Álvaro Valverde a veces parece conectar con el armonioso
mundo de Antonio Colinas, con el Luis Cernuda de libros como Ocnos, pero
también con la capacidad de narrar la sugestión de lo cotidiano con la
plasticidad de Eloy Sánchez Rosillo. Y conecta con muchos más, claro, porque en él hay una filosofía de integración, de convivencia, de diálogo. En sus poemas,
siempre existe también una suerte de interlocución consigo mismo (como le
sucede a Luis Cernuda y también a Jaime Gil de Biedma en muchos poemas, e
incluso a Vicente Aleixandre) y una especie de trayecto personal hacia la
experiencia más íntima, en la que convergen el silencio, la lentitud, la
lucidez y la curiosidad.
En el silencio descubre los dones musicales del entorno y de
su propia escritura; la lentitud es una forma de implicarse en la tentativa de
aprehender lo decisivo; la lucidez es un estado de la inteligencia y una
vocación para entender y sentir el entorno con sus alfileres de  paradojas, y la curiosidad es una forma de
juventud permanente y un grito de alegría que no agrede; a veces Álvaro
Valverde va más allá y se atreve a crear monólogos dramáticos y darles voz a
sus múltiples yoes o hacer de voces ajenas y lejanas el diamante sonoro o
cristalino de su propia voz.
Este es un libro unitario, medido, sorprendente.
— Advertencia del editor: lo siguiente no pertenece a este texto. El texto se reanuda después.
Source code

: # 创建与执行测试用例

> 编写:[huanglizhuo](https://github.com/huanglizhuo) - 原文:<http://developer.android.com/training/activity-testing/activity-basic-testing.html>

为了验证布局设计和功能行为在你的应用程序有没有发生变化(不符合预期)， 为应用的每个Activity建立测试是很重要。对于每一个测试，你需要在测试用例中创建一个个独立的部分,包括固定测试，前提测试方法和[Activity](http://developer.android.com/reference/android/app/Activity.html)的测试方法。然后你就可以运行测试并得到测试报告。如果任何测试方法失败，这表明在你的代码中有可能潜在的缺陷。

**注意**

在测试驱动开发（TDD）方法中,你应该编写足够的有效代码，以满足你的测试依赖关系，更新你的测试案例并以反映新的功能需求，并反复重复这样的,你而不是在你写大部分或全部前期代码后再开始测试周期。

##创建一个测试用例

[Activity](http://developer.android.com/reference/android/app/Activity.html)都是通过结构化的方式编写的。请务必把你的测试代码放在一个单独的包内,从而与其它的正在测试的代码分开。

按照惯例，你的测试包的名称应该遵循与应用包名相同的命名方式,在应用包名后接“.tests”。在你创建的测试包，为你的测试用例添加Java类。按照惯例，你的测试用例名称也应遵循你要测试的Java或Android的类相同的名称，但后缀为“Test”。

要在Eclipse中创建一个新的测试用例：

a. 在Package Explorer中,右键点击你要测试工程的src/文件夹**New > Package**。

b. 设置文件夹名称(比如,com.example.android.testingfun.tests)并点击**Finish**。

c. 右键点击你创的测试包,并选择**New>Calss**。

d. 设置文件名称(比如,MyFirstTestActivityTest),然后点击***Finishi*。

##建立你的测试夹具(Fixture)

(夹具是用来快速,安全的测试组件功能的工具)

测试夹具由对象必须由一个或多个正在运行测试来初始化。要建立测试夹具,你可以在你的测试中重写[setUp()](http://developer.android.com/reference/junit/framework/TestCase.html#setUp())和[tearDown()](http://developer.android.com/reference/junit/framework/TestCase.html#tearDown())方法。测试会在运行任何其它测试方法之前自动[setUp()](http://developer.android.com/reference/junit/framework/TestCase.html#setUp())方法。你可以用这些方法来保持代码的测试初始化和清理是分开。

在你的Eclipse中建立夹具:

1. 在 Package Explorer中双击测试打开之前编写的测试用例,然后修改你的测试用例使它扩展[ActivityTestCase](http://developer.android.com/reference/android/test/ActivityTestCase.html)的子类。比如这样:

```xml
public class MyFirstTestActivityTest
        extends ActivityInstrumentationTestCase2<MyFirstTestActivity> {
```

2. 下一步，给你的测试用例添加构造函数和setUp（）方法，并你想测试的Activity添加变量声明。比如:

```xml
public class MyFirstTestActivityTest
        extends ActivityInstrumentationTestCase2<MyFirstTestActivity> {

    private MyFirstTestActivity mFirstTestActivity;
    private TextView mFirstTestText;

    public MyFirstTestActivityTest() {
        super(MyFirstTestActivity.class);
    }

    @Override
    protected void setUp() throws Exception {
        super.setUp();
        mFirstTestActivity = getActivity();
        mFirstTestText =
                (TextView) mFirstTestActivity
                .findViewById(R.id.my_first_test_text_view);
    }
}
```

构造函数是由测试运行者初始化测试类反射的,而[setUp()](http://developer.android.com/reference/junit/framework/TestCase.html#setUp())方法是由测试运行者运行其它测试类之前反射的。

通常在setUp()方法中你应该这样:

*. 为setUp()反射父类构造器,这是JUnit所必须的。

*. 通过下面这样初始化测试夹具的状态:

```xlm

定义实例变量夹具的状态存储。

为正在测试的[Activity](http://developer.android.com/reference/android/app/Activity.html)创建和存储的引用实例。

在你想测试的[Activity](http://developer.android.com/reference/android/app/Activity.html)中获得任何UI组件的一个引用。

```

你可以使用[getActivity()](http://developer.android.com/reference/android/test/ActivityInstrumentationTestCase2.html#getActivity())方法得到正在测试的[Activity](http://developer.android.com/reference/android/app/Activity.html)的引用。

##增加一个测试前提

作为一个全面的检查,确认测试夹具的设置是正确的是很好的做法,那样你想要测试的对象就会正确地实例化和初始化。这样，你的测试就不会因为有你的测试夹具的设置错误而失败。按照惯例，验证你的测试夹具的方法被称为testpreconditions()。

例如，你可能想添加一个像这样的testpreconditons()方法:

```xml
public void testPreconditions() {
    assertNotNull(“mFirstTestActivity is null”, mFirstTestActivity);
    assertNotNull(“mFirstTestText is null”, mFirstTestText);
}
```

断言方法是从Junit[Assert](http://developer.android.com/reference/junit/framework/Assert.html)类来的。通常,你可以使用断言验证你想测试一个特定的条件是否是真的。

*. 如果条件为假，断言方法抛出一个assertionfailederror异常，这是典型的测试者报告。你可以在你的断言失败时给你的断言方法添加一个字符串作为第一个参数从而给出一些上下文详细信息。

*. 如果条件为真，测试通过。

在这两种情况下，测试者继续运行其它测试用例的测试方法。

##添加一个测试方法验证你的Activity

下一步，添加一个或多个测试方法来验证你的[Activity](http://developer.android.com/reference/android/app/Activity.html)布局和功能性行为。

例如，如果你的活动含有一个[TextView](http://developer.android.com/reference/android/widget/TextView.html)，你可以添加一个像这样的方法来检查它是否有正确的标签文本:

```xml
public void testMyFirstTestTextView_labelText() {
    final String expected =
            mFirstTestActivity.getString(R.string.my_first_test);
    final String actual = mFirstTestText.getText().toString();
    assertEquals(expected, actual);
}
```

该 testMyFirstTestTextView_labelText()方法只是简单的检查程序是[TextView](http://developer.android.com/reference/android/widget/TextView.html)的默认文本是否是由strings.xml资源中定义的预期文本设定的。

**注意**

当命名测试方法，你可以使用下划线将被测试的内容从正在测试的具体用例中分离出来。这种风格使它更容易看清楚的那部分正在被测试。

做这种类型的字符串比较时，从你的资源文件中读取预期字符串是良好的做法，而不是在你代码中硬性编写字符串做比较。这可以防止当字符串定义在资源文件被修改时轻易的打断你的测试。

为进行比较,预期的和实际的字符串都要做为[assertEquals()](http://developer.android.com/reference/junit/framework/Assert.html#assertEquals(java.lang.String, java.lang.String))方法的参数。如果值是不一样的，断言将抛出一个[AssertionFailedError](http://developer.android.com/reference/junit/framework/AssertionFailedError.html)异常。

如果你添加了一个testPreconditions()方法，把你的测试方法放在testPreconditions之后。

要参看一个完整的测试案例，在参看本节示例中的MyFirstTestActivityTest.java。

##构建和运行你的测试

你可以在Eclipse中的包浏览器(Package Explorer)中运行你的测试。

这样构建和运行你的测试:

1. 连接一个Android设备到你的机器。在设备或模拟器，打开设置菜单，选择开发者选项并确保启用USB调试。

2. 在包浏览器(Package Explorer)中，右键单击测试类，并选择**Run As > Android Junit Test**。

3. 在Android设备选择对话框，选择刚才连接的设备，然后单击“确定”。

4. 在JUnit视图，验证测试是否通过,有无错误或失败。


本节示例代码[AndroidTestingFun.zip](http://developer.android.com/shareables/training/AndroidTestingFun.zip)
Intenso y
sereno, con resonancia propia y esa suavidad que no es débil ni nada semejante,
sino la del paseante que sabe que no hay mejor manera de existir que sembrar
palabras e imágenes y sensaciones, y someterlas luego al vaivén de un cernedor
que genera espacios, geografías, estados de ánimo, vibraciones, invernaderos de
la emoción. No vamos a recordar todos los libros de Álvaro Valverde, algunos
tan penetrantes como Más allá, Tánger y El cuarto del siroco o A
debida distancia.
Pero sí hay algo más que convendría resaltar: es un poeta de
excelentes primeros versos. O versos-puerta de acceso al misterio. Dice, por ejemplo
«Abro la verja del jardín sin nadie»; «Tiene la muerte una medida exacta»; «Habito
una ciudad de la memoria»: incluso, en un poema que es casi una poética una
buena parte de su poesía, «Territorio del nómada», arranca así: «Busco en vano
un lugar», y cierra con mucha intención: «El viaje ―lo sé― / ha de ser para siempre».
Estas Meditaciones del lugar, un poemario hecho de
otros poemarios, también son desmentidos de «mi árida vida». Es un paso
diferente, con Leopardi en el bolsillo, hacia la luz.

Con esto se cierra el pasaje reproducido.